Through a central through-hole, which is directly under the plastic protrusion is, there is the following advantage: Due to the difference in the thermal expansion coefficient Efficient between the plastic and the metal is a small gap 91 between the through hole 111 and the plastic 9 formed, the through hole 111 fills, as shown in FIG. 22 in cross section and in FIG. 21b in longitudinal section is.

Due to the contraction of the plastic flange, the plastic becomes 9 in the through hole 111 in contact with the wall of the through hole 111 brought and therefore kept under tension. When an external force acts on the Plastic protrusion is exerted, this has the consequence that a force that is from the sum of the external force and the stress mentioned on the plastic 9 is exercised in the through hole 111. This sum of forces caused a large stress concentration on the portion of the plastic 9 on which it is in contact with the metal plate. In contrast, in the case of a center, directly under the plastic protrusion the plastic 9, which fills the central through hole 114, not with their In contact with the wall because of contraction forces of equal magnitude in three directions along the wall Lines are generated, which the central through hole 114 with the respective Connect the circumferential through-hole 111, 112 or 113, which is indicated by the arrows 83 in Fig. 22 is shown, That is why the middle-through; Püisboirung also with ÄTrrhar: £ nseir.

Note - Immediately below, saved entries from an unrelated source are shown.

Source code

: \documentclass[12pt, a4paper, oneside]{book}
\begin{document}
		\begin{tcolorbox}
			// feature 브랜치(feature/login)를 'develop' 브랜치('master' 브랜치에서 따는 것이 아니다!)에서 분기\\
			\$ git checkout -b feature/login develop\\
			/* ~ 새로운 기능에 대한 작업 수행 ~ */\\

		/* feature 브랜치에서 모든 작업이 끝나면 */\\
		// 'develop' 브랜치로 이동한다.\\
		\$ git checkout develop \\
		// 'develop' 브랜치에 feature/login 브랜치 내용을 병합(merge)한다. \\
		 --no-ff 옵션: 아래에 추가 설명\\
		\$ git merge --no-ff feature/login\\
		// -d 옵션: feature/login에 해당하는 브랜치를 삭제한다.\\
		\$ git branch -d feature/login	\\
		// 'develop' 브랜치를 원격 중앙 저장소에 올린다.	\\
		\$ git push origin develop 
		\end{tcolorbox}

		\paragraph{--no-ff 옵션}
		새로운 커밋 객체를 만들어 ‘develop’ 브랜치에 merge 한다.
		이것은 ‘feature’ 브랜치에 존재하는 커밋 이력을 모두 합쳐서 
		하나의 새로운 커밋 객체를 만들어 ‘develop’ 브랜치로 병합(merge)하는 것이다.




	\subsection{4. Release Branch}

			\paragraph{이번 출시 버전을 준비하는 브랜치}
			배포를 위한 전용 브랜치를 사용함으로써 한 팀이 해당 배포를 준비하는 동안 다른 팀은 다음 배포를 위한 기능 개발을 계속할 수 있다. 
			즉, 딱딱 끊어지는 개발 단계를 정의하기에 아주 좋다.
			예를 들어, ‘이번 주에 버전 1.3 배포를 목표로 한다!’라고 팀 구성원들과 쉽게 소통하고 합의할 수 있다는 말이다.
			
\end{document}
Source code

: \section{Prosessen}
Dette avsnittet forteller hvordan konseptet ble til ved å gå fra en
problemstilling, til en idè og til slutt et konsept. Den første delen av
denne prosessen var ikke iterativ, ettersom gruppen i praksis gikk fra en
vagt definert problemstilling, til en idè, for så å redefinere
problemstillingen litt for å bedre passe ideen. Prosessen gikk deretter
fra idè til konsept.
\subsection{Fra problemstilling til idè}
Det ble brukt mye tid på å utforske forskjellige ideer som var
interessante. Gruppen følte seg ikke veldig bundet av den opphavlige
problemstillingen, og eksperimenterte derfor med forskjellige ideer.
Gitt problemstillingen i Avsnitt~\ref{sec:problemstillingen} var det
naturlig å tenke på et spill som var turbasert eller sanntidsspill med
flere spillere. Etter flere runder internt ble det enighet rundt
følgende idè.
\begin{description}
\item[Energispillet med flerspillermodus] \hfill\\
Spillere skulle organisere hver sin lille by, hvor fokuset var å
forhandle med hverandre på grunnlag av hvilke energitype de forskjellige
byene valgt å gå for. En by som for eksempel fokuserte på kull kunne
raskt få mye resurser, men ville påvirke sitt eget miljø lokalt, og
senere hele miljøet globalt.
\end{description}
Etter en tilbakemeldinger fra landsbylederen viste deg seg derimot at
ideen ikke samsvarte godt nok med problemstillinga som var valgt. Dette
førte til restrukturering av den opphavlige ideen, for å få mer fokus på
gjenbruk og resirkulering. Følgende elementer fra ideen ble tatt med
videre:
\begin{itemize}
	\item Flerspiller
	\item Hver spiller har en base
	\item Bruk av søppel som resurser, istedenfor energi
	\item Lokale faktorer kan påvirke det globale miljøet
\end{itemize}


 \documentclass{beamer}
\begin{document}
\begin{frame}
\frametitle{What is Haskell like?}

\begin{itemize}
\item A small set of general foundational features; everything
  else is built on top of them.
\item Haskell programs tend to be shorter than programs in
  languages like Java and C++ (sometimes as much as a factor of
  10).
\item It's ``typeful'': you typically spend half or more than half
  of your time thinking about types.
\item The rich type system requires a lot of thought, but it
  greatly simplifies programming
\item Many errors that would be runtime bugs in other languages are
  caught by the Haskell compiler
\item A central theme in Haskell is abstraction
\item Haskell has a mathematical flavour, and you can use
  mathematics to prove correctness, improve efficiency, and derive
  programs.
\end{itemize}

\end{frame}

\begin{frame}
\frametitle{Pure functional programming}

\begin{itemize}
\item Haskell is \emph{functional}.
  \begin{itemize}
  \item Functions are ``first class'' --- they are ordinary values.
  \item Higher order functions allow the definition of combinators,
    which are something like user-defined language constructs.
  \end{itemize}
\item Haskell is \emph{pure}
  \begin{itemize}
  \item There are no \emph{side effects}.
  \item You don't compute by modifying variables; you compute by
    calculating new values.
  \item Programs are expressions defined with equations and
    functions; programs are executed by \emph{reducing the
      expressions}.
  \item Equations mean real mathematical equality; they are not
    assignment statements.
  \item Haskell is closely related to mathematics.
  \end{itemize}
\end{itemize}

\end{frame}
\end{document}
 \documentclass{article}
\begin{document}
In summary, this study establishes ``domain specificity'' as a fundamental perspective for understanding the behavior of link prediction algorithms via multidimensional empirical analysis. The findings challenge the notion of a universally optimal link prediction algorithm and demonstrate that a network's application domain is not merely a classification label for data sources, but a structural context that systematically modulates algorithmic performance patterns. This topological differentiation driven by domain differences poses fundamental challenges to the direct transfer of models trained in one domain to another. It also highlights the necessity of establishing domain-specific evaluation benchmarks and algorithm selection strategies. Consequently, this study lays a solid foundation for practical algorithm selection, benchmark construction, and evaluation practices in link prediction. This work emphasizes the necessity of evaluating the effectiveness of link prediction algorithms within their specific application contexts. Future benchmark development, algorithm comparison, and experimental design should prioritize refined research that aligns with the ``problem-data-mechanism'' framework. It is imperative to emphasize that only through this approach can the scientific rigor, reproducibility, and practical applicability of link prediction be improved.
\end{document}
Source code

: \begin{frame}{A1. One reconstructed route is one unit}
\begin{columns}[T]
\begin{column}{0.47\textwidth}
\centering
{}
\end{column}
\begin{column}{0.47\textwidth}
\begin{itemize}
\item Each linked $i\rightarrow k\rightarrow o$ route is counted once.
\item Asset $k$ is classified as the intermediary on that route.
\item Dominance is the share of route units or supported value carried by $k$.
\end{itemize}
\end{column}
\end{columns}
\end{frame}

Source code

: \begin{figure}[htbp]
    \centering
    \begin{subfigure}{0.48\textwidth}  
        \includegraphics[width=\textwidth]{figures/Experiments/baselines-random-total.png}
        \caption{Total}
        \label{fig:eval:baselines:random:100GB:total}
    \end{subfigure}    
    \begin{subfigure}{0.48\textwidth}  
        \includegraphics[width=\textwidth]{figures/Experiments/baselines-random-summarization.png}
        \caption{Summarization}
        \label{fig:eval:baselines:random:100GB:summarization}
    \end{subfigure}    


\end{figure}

an external force @@ strength that is greater than that Strength obtained in the case where there is no central through hole is available. However, this state can only be achieved if the circumferential through bores 111, 11r and 113 have the same diameter and with a constant circumferential pitch are arranged. In other words, this desired state is only is not achieved if the circumferential through-holes have different diameters or if these holes are arranged with irregular pitches.

This desired state, i.e. H. the state in which the middle Through hole 114 filling plastic 9 is not in contact with the wall, can also be achieved with such a composite molding in which only a middle Through hole is reached directly below the plastic protrusion, circumferential through holes however, are absent. In most cases, the one filling the central through holes will be the one Plastic in one direction and thus in contact with the wall of the central through hole pulled by a residual stress due to the Gießlaufteils 51, which with the Plastic flange 31 forms one piece, which is shown by arrow 84 in FIG. 23 is. In contrast, according to the invention, the residual stress present in the runner part, if such a runner part is present at all, through the circumferential through-bores expediently absorbed or reduced, so that the plastic in the middle Through-hole is less affected by the residual stress in the runner part.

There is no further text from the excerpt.